According to court documents, the Claims Conference is a not-for-profit organization that seeks to provide assistance for surviving Nazi persecution victims. Funds are distributed to “the Hardship Fund” and “the Article 2 Fund,” by Germany, and the Claims Office processes the applications for the disbursements.
The Hardship Fund provides refugee victims with a payment of $3,500 one time, but Breyter and co-conspirators placed fraudulent applications for many people that were born after World War II and not Jewish. According to the FBI, Breyter and co-conspirators submitted about 3,839 fraudulent applications.

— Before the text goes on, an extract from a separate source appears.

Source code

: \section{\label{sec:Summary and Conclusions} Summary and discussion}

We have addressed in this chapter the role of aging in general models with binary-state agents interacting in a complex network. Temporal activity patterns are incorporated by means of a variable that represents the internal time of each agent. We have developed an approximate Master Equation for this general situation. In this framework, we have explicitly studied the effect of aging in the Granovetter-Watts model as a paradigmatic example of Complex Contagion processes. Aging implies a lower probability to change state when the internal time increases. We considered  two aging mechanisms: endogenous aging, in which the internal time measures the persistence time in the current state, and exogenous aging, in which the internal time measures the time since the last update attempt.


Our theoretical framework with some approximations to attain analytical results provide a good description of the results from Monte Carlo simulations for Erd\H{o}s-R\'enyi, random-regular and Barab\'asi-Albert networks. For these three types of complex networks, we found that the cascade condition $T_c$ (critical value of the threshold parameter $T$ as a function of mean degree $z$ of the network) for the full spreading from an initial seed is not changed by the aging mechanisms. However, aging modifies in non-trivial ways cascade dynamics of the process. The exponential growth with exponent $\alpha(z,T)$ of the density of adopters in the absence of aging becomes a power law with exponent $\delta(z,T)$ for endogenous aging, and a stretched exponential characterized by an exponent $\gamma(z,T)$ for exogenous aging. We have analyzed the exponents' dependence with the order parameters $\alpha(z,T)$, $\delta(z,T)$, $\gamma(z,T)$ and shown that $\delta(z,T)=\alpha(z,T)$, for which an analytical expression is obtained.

The Article 2 Fund provides monthly payments around $400 to victims that now make under $16,000. Qualified applicants also lived in hiding or used a false identity for at least 18 months, were forced to live in a Jewish ghetto for 18 months, or were placed in a concentration camp for at least 6 months. The fraud was more complex with the Article 2 Fund because co-conspirators had to create false documents that prove the victim’s prosecution by Nazi Germany. About 1,112 Article 2 Fund applicants were discovered as fraudulent so far.
Breyter agreed to file the falsified applications and received payments from other co-conspirators. For her actions, he was sentenced to prison and ordered to pay restitution of $461,875.65 and forfeit $22,000. 31 people have been charged in the scheme so far.
Manhattan U.S. Attorney Preet Bharara noted, “Polina Breyter played a central role in a multi-million-dollar fraud scheme perpetrated against an organization whole sole mission is to provide relief to victims of Nazi atrocities.”